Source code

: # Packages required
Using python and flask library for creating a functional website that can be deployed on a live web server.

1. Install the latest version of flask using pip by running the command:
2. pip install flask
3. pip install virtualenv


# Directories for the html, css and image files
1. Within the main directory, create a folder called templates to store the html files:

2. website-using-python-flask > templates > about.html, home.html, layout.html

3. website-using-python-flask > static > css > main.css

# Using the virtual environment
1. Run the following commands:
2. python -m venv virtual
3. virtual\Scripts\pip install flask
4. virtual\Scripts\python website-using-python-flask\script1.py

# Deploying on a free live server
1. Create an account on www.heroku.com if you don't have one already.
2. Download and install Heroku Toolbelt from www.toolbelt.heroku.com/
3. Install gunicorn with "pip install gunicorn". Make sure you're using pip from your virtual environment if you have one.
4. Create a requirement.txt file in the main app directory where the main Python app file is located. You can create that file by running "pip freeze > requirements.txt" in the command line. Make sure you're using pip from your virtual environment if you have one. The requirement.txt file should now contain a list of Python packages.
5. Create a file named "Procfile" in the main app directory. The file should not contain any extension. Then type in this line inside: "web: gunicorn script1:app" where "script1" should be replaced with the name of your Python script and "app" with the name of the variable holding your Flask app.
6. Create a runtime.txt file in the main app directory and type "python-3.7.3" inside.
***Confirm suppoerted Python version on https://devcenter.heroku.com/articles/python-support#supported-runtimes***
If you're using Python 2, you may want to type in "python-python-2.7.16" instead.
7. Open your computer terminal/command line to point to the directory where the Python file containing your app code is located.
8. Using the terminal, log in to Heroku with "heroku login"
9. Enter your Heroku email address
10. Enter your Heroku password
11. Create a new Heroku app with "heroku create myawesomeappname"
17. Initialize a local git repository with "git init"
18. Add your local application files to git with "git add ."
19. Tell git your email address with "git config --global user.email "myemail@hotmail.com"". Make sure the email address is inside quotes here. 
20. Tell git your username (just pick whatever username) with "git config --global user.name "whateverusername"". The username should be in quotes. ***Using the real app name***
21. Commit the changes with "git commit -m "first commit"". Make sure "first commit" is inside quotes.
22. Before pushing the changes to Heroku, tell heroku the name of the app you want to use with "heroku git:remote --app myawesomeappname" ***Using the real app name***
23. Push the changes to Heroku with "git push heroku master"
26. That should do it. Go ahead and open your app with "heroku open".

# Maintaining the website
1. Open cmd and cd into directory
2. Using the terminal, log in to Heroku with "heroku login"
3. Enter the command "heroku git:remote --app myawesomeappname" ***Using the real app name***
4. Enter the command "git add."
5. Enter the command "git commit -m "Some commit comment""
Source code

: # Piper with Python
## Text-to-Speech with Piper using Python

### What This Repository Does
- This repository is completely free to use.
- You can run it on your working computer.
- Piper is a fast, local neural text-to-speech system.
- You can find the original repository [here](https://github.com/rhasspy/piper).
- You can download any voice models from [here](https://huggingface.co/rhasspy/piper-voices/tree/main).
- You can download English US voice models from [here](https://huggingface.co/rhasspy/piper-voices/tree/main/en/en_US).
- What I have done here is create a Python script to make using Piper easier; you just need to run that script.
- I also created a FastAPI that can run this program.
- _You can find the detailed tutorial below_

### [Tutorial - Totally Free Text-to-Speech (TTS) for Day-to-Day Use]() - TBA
------------
▸ EXERCISE INSTRUCTIONS
Taking the entries above, restate exactly those lines that fall between the line with "17. Initialize a" and the line with "19. Tell git", keeping both of those lines too.

▸ RESPONSE TO THE TASK
17. Initialize a local git repository with "git init"
18. Add your local application files to git with "git add ."
19. Tell git your email address with "git config --global user.email "myemail@hotmail.com"". Make sure the email address is inside quotes here. 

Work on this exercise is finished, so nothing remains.